START TASK MATERIAL

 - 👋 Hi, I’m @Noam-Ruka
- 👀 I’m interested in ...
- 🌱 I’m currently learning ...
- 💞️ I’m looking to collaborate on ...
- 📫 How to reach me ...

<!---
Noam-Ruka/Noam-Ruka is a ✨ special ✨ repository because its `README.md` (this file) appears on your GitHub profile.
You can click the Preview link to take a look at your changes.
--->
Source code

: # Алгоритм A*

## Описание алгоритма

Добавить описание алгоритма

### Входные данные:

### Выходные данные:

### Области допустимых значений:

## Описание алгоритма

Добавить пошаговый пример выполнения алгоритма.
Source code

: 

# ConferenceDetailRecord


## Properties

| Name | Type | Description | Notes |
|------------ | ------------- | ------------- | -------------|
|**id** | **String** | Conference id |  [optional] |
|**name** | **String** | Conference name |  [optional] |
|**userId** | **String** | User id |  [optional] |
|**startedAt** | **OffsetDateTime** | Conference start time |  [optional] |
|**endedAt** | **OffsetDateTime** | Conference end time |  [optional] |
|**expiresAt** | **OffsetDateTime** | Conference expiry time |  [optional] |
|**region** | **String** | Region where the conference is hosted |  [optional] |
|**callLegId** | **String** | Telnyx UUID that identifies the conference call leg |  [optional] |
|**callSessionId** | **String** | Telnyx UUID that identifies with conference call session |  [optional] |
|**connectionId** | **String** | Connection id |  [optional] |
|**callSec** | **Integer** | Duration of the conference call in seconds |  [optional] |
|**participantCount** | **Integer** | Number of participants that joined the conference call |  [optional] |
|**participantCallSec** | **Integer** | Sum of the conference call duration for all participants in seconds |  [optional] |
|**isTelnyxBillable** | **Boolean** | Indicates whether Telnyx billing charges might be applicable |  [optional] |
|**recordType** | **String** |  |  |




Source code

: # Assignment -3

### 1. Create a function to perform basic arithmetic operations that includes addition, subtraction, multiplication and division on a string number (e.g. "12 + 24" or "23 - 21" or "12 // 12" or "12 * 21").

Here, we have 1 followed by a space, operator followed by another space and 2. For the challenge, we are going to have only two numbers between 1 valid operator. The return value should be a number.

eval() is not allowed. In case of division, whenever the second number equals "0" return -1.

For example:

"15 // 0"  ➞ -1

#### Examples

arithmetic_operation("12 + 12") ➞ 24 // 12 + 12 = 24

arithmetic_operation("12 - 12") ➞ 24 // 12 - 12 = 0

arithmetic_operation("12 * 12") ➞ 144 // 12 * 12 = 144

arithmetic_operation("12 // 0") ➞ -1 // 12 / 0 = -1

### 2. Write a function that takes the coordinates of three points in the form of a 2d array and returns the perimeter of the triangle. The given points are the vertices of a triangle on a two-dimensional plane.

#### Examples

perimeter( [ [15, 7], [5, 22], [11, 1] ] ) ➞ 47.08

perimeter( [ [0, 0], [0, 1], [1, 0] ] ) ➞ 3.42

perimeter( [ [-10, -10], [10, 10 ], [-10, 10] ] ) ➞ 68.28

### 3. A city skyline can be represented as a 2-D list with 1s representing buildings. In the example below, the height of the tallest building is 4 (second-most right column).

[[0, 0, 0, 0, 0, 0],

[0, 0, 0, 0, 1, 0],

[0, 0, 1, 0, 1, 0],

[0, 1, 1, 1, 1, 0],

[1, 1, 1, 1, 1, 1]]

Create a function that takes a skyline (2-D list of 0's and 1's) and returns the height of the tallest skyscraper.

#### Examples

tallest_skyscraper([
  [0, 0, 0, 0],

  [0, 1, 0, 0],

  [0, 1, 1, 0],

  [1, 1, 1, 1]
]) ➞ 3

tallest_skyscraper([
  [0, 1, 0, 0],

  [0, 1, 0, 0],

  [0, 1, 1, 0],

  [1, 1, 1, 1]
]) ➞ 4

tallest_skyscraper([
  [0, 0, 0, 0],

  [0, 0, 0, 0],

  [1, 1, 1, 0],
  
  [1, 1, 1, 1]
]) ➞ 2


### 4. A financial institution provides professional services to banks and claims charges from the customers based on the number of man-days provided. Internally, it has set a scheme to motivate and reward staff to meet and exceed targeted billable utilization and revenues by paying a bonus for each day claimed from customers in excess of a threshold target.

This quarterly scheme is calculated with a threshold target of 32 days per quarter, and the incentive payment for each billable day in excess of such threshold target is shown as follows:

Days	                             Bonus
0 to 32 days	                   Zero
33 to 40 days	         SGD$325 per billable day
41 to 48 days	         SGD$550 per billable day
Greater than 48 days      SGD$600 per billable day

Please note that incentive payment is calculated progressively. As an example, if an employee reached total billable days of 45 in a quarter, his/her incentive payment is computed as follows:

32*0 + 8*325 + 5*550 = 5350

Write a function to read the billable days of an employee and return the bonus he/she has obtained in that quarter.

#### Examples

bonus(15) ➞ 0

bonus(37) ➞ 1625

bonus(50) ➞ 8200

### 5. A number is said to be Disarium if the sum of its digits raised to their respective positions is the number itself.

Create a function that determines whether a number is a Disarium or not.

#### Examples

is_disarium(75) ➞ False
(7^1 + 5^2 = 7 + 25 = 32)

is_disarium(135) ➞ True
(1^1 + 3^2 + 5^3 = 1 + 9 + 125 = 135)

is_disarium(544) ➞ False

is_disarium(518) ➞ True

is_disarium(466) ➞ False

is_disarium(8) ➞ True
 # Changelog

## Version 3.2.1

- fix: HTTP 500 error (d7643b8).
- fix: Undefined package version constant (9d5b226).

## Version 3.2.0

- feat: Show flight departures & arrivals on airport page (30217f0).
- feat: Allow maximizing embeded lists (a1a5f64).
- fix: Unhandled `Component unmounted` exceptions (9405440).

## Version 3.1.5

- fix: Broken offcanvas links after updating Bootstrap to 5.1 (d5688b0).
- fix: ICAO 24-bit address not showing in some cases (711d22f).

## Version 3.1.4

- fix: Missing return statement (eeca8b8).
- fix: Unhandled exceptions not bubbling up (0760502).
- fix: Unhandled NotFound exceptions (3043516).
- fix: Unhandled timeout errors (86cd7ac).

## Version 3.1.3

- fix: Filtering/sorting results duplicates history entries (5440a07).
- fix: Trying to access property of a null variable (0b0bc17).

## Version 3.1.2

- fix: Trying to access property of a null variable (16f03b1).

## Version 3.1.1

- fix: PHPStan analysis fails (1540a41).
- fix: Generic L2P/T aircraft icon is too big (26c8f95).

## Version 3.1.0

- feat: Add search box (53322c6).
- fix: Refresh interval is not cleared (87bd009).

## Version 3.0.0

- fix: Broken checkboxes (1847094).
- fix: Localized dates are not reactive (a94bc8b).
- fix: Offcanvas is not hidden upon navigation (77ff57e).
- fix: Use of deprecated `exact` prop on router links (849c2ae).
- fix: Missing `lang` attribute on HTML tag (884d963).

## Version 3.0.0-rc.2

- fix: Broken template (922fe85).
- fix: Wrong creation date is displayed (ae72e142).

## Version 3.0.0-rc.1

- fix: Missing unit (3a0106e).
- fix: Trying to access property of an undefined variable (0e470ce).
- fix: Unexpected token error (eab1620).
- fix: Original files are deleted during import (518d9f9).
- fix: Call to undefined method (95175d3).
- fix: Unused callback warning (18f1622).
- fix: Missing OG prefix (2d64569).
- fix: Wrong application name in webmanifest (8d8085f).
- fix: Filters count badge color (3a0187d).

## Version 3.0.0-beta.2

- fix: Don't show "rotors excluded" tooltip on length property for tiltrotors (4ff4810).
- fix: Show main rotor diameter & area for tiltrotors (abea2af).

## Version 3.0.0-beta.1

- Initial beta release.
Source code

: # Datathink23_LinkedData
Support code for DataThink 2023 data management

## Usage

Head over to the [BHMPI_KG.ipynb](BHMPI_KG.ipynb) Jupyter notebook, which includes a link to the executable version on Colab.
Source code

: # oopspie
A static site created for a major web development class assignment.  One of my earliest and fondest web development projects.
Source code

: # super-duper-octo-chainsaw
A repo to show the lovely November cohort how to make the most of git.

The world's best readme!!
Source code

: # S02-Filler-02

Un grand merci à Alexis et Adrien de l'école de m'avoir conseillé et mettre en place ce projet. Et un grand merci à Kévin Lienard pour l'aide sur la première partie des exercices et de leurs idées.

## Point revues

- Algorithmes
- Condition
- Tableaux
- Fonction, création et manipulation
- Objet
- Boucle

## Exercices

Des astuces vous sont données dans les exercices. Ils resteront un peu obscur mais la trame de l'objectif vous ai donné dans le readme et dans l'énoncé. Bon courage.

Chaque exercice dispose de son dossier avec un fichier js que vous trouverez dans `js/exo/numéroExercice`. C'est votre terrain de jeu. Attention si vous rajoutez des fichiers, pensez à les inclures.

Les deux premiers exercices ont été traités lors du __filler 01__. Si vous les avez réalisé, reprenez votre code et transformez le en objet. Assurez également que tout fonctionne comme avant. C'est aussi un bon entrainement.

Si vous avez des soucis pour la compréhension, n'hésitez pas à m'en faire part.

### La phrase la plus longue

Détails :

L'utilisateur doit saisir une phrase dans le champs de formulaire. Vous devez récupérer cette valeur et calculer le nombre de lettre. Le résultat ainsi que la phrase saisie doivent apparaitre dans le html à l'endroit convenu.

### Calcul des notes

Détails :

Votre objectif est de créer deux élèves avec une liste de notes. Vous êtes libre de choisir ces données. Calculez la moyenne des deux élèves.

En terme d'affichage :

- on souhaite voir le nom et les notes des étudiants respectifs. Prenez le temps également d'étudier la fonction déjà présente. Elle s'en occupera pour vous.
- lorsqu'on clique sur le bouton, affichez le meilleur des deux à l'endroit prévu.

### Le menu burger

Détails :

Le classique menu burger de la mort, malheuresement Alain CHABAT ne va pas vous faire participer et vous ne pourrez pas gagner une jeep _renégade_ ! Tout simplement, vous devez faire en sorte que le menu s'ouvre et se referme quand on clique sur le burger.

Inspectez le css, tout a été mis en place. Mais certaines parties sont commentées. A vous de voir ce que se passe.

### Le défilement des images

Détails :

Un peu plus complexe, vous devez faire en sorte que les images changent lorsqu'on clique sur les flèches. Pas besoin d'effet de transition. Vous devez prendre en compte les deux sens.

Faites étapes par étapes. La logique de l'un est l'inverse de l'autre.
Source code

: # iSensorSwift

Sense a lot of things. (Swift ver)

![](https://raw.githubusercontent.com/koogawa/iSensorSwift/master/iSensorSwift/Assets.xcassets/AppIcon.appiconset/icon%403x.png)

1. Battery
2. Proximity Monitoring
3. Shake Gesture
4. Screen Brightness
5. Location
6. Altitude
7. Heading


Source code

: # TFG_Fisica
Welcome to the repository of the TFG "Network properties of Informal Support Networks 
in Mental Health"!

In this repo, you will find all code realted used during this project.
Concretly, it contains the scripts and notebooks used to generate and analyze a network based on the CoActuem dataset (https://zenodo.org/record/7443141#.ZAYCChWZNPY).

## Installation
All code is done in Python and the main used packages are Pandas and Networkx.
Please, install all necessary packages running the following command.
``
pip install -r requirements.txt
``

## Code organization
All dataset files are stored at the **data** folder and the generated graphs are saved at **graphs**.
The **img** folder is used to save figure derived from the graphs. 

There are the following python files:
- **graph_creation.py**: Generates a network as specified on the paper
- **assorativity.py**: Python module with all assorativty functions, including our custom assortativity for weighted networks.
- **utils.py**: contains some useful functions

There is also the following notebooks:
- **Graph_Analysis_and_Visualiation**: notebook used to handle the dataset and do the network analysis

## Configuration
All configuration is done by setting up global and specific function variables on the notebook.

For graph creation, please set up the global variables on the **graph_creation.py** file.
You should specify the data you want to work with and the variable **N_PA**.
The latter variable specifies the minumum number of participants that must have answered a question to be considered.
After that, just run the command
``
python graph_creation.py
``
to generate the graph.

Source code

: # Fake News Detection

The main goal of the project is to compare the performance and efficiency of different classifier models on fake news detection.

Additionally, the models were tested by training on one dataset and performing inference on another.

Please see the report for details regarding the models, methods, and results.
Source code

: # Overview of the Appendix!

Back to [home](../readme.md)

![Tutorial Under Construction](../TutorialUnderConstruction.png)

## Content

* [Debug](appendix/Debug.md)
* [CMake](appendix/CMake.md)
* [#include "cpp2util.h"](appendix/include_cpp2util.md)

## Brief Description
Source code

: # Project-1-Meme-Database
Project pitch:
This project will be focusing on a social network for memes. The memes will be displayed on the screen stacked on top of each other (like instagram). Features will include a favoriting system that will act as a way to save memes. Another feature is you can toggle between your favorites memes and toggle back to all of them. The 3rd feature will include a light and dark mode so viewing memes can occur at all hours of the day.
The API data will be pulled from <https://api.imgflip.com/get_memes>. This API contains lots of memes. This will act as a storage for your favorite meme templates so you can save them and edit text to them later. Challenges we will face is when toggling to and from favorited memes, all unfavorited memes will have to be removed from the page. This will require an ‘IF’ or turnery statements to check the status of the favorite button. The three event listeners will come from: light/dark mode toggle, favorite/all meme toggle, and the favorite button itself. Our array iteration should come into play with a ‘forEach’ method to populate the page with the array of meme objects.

END TASK MATERIAL

> TASK TO CARRY OUT: Could you return all lines from the data above that contain the string "Telnyx"?

> SOLUTION FOR THIS PROBLEM:
|**callLegId** | **String** | Telnyx UUID that identifies the conference call leg |  [optional] |
|**callSessionId** | **String** | Telnyx UUID that identifies with conference call session |  [optional] |
|**isTelnyxBillable** | **Boolean** | Indicates whether Telnyx billing charges might be applicable |  [optional] |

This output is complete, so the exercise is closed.